As a Quantitative Research Intern you will have an opportunity to solve challenging problems arising in a trading environment while utilizing the latest statistical scientific algorithms and machine learning techniques. You will find great minds with diverse backgrounds, who are passionate about cultivating new ideas and exploring ways to bring them to life.
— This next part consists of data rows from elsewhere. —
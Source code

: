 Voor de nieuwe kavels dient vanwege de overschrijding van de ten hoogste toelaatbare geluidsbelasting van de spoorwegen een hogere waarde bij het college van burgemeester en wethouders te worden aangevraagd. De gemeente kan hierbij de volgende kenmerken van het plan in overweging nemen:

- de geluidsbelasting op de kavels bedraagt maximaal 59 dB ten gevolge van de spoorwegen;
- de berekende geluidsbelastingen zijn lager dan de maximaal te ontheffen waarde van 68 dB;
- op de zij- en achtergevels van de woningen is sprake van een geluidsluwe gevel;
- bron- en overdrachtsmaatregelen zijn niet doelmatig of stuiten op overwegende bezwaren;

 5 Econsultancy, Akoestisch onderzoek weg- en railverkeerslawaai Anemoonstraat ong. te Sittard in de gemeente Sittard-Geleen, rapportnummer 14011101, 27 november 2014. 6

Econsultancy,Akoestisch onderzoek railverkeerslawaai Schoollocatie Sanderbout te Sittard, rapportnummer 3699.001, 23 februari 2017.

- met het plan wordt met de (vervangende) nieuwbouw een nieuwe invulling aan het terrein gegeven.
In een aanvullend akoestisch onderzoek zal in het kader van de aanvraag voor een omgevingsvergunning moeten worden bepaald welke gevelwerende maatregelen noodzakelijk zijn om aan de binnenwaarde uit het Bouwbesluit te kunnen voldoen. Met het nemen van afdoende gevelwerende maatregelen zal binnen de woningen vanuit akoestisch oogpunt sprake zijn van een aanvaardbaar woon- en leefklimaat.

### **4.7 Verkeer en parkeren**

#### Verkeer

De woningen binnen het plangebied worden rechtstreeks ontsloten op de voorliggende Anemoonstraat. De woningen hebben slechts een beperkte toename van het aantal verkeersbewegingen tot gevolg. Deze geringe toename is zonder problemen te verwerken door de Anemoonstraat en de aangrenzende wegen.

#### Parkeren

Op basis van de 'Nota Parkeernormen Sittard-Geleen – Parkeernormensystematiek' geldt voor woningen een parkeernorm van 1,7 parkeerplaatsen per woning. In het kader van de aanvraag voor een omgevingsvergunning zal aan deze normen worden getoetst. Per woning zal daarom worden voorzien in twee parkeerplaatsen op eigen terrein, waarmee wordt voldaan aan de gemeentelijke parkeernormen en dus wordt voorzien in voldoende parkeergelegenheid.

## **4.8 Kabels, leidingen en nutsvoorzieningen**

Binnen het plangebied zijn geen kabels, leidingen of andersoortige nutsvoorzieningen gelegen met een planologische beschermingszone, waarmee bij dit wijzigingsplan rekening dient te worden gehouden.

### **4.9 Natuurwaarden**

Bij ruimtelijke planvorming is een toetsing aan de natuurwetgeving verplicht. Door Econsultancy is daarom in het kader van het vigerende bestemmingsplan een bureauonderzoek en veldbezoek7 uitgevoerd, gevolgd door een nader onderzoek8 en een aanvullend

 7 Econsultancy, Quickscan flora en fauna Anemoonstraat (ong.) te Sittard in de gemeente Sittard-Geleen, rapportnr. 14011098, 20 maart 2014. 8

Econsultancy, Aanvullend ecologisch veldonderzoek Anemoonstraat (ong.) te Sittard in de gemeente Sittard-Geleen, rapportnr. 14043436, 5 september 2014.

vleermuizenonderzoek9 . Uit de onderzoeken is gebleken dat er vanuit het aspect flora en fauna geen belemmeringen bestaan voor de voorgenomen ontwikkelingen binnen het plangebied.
Our quantitative research interns work closely with experienced traders, software engineers and senior quantitative researchers.
How you will make an impact…
- Create practical solutions to problems presented in the trading environment
- Conduct statistical analysis of market data, historical trends, and relationships across multiple asset classes
- Formulate and apply mathematical modeling, quantitative methods and machine learning techniques to identify and capture trading opportunities
- Work closely with traders and researchers to build and refine research infrastructure and tools
What you bring to the team…
- Are pursuing a Master’s or PhD in a technical discipline with a focus on Statistics, Optimization, Machine Learning, Artificial Intelligence, Quantitative Finance or related fields graduating between December 2019 and August 2021
- Proficiency in Python programming experience using the Python machine learning stack: numpy, pandas, scikit-learn, etc.
- Proficient programming skills with experience exploring large datasets
- Strong analytical and problem-solving skills including a solid foundation of statistics knowledge
- Working knowledge of probability theory, stochastic calculus and numerical algorithms such as finite differences, Monte Carlo simulation, etc.
- Some exposure to Natural Language Processing and/or High-Performance Computing is a plus
- Excellent written and verbal communication skills to report research results as well as methodologies
- Added bonus if you have been published in a top tier journal focusing on Natural Language Processing or High-Performance Computing.